■ EXERCISE OBJECTIVE
Your reply should hold exactly the lines from the one that contains "by filename and" through the end of the data. Repeat them word for word.

■ Stored data
#####
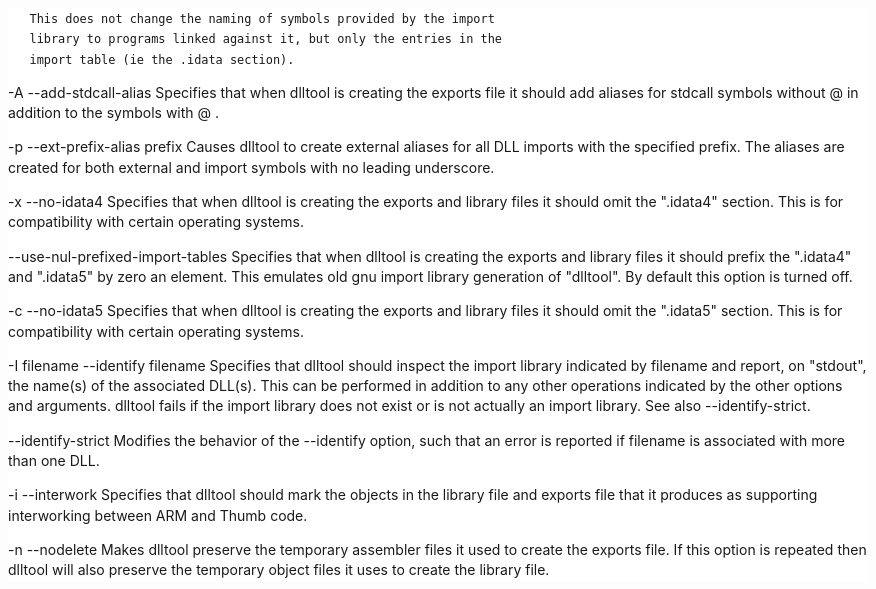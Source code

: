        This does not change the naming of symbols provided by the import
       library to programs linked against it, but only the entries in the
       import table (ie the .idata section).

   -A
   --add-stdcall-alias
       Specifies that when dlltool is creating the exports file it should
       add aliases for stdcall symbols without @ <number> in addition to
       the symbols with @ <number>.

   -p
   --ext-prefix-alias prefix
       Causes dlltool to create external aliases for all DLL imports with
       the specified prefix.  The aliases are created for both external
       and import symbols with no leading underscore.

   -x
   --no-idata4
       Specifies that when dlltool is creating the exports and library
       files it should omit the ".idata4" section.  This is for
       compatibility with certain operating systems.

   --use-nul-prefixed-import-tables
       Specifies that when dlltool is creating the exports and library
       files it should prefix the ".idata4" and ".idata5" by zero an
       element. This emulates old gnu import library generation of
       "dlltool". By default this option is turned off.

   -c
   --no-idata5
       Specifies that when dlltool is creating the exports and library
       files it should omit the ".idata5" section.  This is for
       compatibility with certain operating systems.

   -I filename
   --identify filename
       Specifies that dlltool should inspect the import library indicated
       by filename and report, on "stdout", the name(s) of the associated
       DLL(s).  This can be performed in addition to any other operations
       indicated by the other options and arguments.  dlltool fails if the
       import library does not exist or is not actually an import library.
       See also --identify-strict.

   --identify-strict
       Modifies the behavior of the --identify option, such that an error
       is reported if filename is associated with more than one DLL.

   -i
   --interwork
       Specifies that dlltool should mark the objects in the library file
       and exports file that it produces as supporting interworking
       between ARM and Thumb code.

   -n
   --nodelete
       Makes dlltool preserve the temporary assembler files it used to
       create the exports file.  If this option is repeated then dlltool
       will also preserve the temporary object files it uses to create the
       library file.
#####
■ RESPONSE TO THE TASK
       by filename and report, on "stdout", the name(s) of the associated
       DLL(s).  This can be performed in addition to any other operations
       indicated by the other options and arguments.  dlltool fails if the
       import library does not exist or is not actually an import library.
       See also --identify-strict.

   --identify-strict
       Modifies the behavior of the --identify option, such that an error
       is reported if filename is associated with more than one DLL.

   -i
   --interwork
       Specifies that dlltool should mark the objects in the library file
       and exports file that it produces as supporting interworking
       between ARM and Thumb code.

   -n
   --nodelete
       Makes dlltool preserve the temporary assembler files it used to
       create the exports file.  If this option is repeated then dlltool
       will also preserve the temporary object files it uses to create the
       library file.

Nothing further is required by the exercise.